The above image is a teaser: a tiny detail of one of the amazing photographs on view at Burrard Arts Foundation by Birthe Piontek. Want to see the full image? Join Birthe and me this Saturday, March 9, 1pm at Burrard Arts Foundation!

I can’t say it enough: it’s really valuable for emerging artists like yourselves to meet an established, working artist, and learn what it takes to become professional. I hope to see you there! Now, I’ll start this week’s post with a question:


It’s a basic question, but one that sometimes requires a thoughtful answer. What is your image trying to do?

All artwork has meaning. That’s what makes it so powerful, universal, and sometimes controversial. Artists try to convey messages, work through their own ideas, or portray emotion in their works. What an artist makes, or how she works, depends on that person’s own interests and views.

We’ve asked you to think about what you’re photographing, and how you’re going to work close to the lens to make sure your photograph is more than just an easy, ordinary picture. So as you go about responding to this year’s Chester Fields challenge, ask yourself: what excites you?

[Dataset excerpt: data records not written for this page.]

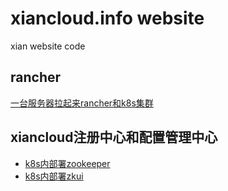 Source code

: # xiancloud.info website
xian website code 


## rancher
[一台服务器拉起来rancher和k8s集群](rancher/README.md)

## xiancloud注册中心和配置管理中心
- [k8s内部署zookeeper](待补充)
- [k8s内部署zkui](zkui/README.md)

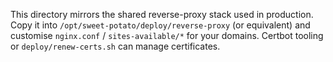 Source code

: This directory mirrors the shared reverse-proxy stack used in production. Copy it into `/opt/sweet-potato/deploy/reverse-proxy` (or equivalent) and customise `nginx.conf` / `sites-available/*` for your domains. Certbot tooling or `deploy/renew-certs.sh` can manage certificates.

Why are you photographing that particular subject? Why are you enhancing or disrupting your shot with that specific material? And if you created a really cool image by chance or by fluke – take a step back, and think about what your image could mean or represent. Sometimes the message emerges afterward, and that’s okay!

All this to say: be aware that when you show an image, you’re also communicating a message. So take control of what that message is, and make it something that matters to you.

When writing your artist statements, think about these three questions: 1) What are we looking at in your photo? 2) Why are you showing us this? And 3) how does it relate to the theme of “Something In My Eye”?